# [WHAT TO PRODUCE]
Extract every line from the records below that contains the word "funkce".

# [Data extracted from a collection]
----

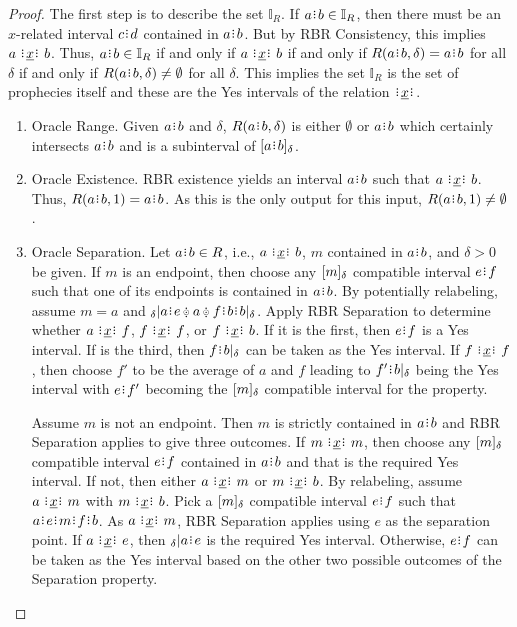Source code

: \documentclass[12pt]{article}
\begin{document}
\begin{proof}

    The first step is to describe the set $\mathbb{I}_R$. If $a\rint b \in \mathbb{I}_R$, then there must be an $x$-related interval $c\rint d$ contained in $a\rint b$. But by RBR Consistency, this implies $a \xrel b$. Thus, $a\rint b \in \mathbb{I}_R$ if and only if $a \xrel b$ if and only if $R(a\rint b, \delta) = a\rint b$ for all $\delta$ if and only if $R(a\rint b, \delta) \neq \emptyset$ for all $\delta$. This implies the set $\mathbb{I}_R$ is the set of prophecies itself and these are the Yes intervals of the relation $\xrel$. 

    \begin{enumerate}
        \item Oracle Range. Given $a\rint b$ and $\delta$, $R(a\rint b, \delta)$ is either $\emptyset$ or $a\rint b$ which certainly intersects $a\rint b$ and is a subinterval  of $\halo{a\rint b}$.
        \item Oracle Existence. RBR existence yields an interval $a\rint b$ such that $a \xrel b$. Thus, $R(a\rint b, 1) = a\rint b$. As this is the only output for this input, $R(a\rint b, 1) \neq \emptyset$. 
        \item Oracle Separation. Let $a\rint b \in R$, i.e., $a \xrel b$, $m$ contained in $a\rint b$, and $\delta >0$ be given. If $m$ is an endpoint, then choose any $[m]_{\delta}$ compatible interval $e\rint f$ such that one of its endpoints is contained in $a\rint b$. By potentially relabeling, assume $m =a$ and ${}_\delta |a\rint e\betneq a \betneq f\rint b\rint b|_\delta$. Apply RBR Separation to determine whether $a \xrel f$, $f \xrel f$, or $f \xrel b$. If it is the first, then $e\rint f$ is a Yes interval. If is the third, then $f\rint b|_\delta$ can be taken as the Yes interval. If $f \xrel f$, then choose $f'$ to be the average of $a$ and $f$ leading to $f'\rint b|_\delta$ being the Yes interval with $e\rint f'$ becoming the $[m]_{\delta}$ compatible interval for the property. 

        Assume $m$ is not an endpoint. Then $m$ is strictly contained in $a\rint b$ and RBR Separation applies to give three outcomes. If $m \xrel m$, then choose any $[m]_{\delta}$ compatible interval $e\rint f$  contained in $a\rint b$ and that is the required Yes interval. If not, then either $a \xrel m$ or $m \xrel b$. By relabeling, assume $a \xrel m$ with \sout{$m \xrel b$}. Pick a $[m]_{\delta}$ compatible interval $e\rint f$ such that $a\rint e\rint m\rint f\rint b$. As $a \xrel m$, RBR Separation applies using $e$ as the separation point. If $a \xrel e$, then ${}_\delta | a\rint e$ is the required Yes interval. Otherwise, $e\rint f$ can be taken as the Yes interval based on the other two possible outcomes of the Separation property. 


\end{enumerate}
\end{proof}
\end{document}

----

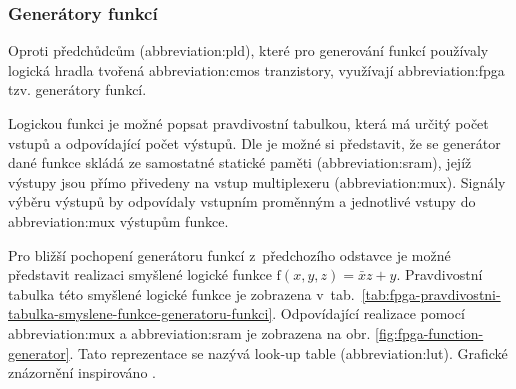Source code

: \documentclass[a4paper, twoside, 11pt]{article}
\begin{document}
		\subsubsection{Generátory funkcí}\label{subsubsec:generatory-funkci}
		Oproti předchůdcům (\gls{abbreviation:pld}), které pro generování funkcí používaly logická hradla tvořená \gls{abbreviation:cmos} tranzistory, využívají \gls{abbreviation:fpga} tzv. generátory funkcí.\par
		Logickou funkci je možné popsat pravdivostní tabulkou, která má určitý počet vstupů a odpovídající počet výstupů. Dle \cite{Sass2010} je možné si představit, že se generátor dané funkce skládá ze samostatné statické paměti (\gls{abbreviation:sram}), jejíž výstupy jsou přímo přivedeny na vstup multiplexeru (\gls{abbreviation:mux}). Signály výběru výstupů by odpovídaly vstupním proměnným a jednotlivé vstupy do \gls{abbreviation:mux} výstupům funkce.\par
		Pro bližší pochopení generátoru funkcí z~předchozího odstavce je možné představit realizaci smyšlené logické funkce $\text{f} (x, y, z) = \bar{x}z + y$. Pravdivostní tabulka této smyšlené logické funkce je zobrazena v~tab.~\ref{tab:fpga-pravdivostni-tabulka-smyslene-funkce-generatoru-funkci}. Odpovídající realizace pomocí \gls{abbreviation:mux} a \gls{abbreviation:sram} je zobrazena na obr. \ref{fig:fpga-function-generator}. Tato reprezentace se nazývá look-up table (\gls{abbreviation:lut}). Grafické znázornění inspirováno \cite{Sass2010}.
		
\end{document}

----

# [ANSWER BELOW]
		Logickou funkci je možné popsat pravdivostní tabulkou, která má určitý počet vstupů a odpovídající počet výstupů. Dle \cite{Sass2010} je možné si představit, že se generátor dané funkce skládá ze samostatné statické paměti (\gls{abbreviation:sram}), jejíž výstupy jsou přímo přivedeny na vstup multiplexeru (\gls{abbreviation:mux}). Signály výběru výstupů by odpovídaly vstupním proměnným a jednotlivé vstupy do \gls{abbreviation:mux} výstupům funkce.\par
		Pro bližší pochopení generátoru funkcí z~předchozího odstavce je možné představit realizaci smyšlené logické funkce $\text{f} (x, y, z) = \bar{x}z + y$. Pravdivostní tabulka této smyšlené logické funkce je zobrazena v~tab.~\ref{tab:fpga-pravdivostni-tabulka-smyslene-funkce-generatoru-funkci}. Odpovídající realizace pomocí \gls{abbreviation:mux} a \gls{abbreviation:sram} je zobrazena na obr. \ref{fig:fpga-function-generator}. Tato reprezentace se nazývá look-up table (\gls{abbreviation:lut}). Grafické znázornění inspirováno \cite{Sass2010}.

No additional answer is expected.